Latif Iddris had gone to cover protests at the Criminal Investigations Department of the Ghana Police Service on March 27, 2018, where a leading member of Ghana’s main opposition party was being held on treason charges.
The journalist approached one policeman and asked him the name of one of the anti-riot vehicles that had been deployed to control the crowd. To his shock, the innocent question angered the policeman who ordered him to get away. The police officer subsequently grabbed the retreating journalist from behind and slapped him for “asking a stupid question.”
“He then pushed me into a crowd of other police officers who had no clue what had transpired between the two of us but also started beating me up,” Iddris later narrated.
The police officers, now numbering about eight, took turns to assault the journalist. One of them hit him in the rib with a stick; another officer used the butt of his gun to hit his head about three times. Some of the officers also kicked him.
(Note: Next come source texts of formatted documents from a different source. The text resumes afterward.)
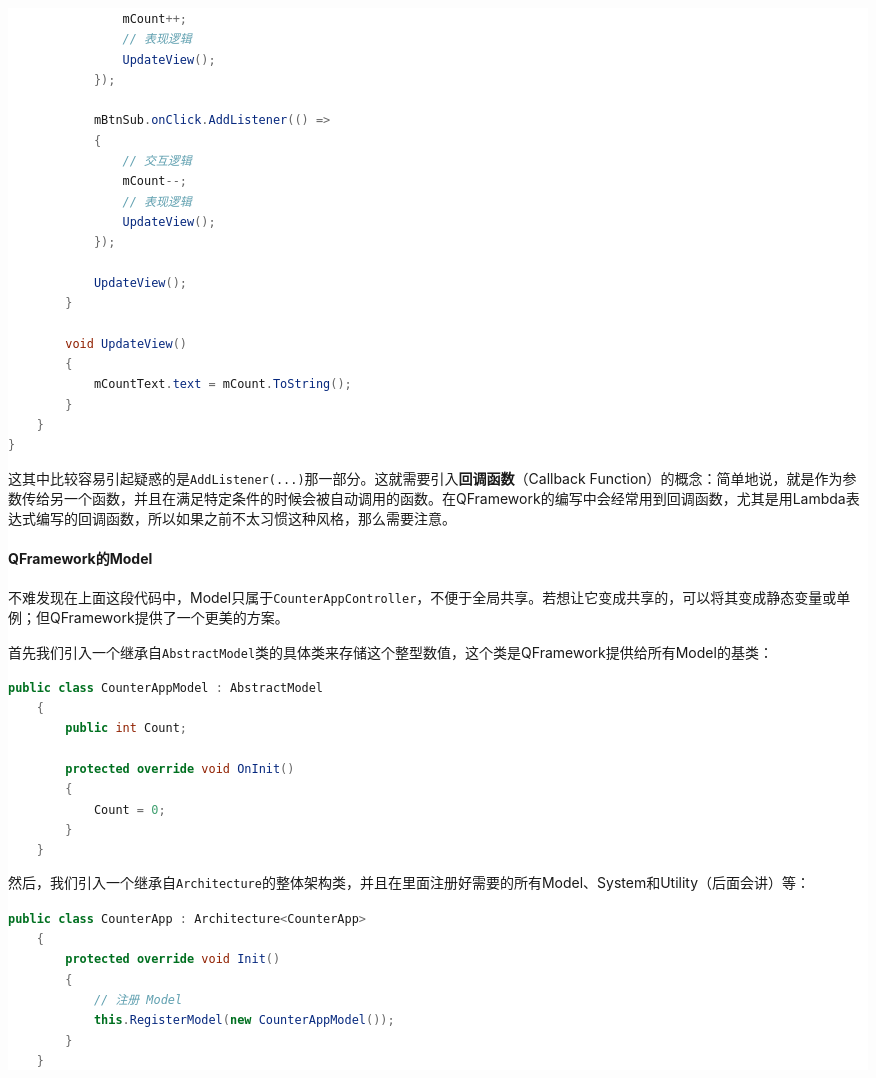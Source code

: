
 ```c#
                mCount++;
                // 表现逻辑
                UpdateView();        
            });

            mBtnSub.onClick.AddListener(() =>
            {
                // 交互逻辑
                mCount--;
                // 表现逻辑
                UpdateView();
            });

            UpdateView();
        }

        void UpdateView()
        {
            mCountText.text = mCount.ToString();
        }
    }
}
```

这其中比较容易引起疑惑的是`AddListener(...)`那一部分。这就需要引入**回调函数**（Callback Function）的概念：简单地说，就是作为参数传给另一个函数，并且在满足特定条件的时候会被自动调用的函数。在QFramework的编写中会经常用到回调函数，尤其是用Lambda表达式编写的回调函数，所以如果之前不太习惯这种风格，那么需要注意。

#### QFramework的Model

不难发现在上面这段代码中，Model只属于`CounterAppController`，不便于全局共享。若想让它变成共享的，可以将其变成静态变量或单例；但QFramework提供了一个更美的方案。

首先我们引入一个继承自`AbstractModel`类的具体类来存储这个整型数值，这个类是QFramework提供给所有Model的基类：

```c#
public class CounterAppModel : AbstractModel
    {
        public int Count;

        protected override void OnInit()
        {
            Count = 0;
        }
    }
```

然后，我们引入一个继承自`Architecture`的整体架构类，并且在里面注册好需要的所有Model、System和Utility（后面会讲）等：

```c#
public class CounterApp : Architecture<CounterApp>
    {
        protected override void Init()
        {
            // 注册 Model
            this.RegisterModel(new CounterAppModel());
        }
    }
```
After seven minutes of manhandling, the reporter was rescued by another senior officer. Iddris was rushed to the Light House hospital at North Kaneshie, a suburb of Accra where he received treatment for the swellings on his face and bruises on his body.
The MFWA calls on the leadership of the Ghana Police Service to immediately investigate the incident and bring to book the officers who perpetrated the violent crime against the journalist. We also call on the Ghanaian media and journalists to stand up against acts of violence against colleagues.